Buchanan, The Good War, and Ironclad Orthodoxies

AN UNCIVIL WAR

The controversy over Patrick J. Buchanan’s A Republic, Not an Empire is most remarkable. One could expect a presidential candidate’s critics to use his words against him – “Oh, that mine enemy had written a book.” What is odd is the way Buchanan’s critics handle his disagreements with conventional history.

Good manners are not on display, and Buchanan’s very character, moral judgment, and right to speak are under inquisition. “How can he believe that? How can he say that?” howls the Greek chorus of leftists, liberals, and tame “conservatives.” They are baffled by any disagreement with their view of the One Good War.

THEIR BEST CARD

In their disarray, they began yelling HITLER! Aside from the attempted intimidation, one suspects a certain intellectual dishonesty here. Perhaps these people believe their own propaganda, having lost track of the real Pat Buchanan and his views some time ago.

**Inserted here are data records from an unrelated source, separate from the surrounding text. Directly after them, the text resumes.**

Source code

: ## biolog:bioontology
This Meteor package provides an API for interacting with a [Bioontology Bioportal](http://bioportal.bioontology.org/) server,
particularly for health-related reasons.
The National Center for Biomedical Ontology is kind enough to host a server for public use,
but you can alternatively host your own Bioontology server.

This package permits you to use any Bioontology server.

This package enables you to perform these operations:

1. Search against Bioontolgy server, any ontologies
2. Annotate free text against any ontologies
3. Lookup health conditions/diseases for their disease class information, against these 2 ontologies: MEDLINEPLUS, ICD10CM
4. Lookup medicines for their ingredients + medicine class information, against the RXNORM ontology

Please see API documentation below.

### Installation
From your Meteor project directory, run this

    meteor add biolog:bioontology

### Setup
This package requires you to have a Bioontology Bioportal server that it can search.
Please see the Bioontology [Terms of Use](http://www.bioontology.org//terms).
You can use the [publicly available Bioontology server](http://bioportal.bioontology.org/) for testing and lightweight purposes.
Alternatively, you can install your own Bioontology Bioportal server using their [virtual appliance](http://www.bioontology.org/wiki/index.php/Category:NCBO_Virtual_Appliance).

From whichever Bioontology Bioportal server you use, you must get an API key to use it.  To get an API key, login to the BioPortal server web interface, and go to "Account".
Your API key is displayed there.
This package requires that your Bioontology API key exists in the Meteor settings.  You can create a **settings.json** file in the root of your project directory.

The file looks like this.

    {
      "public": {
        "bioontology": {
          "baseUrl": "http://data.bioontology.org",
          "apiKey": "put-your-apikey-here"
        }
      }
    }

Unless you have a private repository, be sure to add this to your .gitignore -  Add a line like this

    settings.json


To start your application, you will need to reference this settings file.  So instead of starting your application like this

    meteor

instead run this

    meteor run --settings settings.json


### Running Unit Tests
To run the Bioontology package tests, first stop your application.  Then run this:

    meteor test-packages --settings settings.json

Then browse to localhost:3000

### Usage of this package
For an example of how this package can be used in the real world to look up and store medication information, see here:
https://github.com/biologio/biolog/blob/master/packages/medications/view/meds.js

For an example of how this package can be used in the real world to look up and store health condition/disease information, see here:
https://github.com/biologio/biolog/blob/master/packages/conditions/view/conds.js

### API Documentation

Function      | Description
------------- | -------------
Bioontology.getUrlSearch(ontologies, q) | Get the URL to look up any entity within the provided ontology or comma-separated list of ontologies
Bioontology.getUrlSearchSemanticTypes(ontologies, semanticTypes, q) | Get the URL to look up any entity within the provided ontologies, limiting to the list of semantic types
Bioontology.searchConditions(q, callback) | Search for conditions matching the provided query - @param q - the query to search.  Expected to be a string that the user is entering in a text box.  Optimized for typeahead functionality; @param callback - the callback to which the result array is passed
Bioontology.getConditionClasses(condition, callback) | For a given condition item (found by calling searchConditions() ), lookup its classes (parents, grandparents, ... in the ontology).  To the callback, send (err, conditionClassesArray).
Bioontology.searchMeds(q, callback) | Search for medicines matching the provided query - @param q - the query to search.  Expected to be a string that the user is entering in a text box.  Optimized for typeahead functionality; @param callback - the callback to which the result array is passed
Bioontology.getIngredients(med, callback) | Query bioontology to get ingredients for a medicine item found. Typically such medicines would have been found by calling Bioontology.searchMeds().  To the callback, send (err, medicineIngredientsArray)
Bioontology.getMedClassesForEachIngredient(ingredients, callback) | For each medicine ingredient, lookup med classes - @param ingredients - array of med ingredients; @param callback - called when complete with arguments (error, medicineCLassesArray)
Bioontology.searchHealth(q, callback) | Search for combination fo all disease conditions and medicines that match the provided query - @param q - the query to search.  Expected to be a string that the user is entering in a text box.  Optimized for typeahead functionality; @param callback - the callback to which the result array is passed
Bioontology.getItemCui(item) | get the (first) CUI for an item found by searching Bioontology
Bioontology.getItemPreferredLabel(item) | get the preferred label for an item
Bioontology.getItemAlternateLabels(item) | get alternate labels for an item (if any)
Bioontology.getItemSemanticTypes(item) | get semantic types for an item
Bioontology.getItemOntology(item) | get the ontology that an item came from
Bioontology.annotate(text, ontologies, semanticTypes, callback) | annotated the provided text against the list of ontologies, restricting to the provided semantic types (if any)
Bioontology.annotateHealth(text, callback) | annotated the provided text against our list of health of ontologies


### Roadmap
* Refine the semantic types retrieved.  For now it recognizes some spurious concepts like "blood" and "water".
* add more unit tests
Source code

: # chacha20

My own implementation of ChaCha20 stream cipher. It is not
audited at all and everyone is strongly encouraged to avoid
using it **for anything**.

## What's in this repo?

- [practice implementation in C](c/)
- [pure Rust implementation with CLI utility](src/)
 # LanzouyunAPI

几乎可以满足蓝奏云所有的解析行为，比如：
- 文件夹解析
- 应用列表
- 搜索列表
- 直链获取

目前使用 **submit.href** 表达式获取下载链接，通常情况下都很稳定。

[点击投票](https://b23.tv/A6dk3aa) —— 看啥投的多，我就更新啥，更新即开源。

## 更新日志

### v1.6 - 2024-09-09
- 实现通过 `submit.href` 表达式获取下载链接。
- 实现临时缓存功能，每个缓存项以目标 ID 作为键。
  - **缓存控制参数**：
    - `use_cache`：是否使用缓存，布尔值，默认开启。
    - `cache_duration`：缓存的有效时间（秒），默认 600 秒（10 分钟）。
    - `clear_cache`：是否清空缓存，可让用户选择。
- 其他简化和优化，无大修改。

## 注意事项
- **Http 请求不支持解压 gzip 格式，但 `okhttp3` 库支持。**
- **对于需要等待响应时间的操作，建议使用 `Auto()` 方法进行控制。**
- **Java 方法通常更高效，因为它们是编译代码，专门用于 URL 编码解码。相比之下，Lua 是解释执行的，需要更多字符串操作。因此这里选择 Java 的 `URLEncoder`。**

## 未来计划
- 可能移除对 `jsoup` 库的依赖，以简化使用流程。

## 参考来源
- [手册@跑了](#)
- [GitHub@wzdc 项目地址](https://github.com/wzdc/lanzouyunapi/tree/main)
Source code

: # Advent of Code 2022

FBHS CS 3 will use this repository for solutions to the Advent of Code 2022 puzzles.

Buchanan allegedly wishes that Nazi Germany had won its wars. This hogwash goes, of course, to his supposed “anti-Semitism” and that goes to his being “right-wing.” The Right is the source of all evil: hate(!), ethnic animosity, nationalism, localism (always evil), insensitivity, fist-fights, guns, John Wayne movies, etc. – all leading straight to fascism. Even ideologically empty Republicans have to watch themselves.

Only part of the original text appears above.